* WORK INSTRUCTIONS
Range to output from the entries below: the line containing "shows that the" through the line containing "Another way to". Set it down exactly, ends included, nothing else.

** DATA RECORDS follows **

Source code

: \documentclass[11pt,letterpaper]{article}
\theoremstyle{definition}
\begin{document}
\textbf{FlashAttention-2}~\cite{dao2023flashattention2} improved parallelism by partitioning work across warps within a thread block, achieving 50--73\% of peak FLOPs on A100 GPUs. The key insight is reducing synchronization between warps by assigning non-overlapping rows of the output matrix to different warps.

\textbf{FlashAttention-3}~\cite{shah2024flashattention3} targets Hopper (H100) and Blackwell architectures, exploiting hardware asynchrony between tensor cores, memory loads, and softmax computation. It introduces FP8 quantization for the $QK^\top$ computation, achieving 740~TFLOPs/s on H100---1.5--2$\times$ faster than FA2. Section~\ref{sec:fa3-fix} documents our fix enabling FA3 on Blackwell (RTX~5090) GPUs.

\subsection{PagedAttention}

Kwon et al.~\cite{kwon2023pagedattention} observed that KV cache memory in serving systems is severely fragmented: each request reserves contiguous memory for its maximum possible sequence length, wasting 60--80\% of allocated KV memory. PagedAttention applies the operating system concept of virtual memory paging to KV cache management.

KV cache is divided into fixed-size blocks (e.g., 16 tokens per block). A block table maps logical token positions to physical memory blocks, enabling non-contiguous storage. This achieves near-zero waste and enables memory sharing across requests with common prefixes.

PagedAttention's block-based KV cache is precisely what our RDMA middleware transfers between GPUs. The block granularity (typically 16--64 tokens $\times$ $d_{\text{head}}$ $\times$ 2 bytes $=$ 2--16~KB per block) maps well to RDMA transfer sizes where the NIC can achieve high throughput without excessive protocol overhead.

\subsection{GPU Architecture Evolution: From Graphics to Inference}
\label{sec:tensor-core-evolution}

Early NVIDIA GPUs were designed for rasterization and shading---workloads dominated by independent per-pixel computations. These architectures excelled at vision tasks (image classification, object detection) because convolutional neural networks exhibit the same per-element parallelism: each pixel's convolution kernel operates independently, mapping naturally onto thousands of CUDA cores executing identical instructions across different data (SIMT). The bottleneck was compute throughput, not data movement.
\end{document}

** End of DATA RECORDS **
** DATA RECORDS follows **

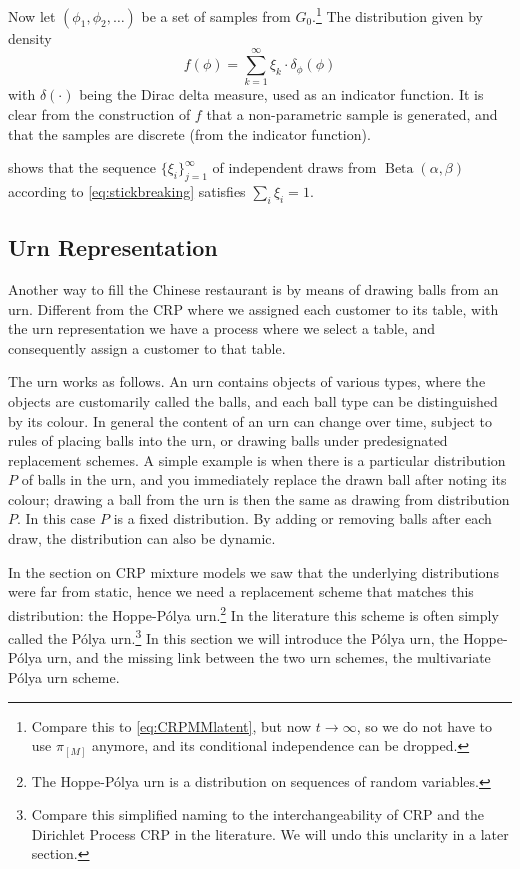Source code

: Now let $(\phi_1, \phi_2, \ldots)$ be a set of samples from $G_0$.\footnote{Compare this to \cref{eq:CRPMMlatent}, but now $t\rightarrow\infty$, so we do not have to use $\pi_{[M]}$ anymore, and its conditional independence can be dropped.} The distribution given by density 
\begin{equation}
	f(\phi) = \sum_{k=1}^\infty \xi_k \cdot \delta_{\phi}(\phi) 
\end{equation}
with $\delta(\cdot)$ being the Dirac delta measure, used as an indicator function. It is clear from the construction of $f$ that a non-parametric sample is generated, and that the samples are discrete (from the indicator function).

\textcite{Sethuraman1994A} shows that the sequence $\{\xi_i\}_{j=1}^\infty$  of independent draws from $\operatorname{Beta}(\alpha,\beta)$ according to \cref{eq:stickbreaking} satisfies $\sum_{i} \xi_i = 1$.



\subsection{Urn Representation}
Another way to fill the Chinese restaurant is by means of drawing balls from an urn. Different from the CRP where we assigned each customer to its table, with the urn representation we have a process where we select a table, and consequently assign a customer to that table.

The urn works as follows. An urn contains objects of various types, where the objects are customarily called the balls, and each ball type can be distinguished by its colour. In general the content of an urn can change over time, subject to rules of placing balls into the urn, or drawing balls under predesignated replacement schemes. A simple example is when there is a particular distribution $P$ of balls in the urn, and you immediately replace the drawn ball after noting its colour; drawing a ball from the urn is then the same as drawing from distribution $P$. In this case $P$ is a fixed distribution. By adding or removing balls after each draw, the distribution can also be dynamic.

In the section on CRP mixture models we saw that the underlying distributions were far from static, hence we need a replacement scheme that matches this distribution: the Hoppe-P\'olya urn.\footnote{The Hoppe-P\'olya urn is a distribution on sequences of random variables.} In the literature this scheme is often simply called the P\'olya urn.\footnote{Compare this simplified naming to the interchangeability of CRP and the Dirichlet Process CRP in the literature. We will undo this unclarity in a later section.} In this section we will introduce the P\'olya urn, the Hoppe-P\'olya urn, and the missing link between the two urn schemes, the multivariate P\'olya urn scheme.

** End of DATA RECORDS **

* SOLUTION FOR THIS EXERCISE
\textcite{Sethuraman1994A} shows that the sequence $\{\xi_i\}_{j=1}^\infty$  of independent draws from $\operatorname{Beta}(\alpha,\beta)$ according to \cref{eq:stickbreaking} satisfies $\sum_{i} \xi_i = 1$.



\subsection{Urn Representation}
Another way to fill the Chinese restaurant is by means of drawing balls from an urn. Different from the CRP where we assigned each customer to its table, with the urn representation we have a process where we select a table, and consequently assign a customer to that table.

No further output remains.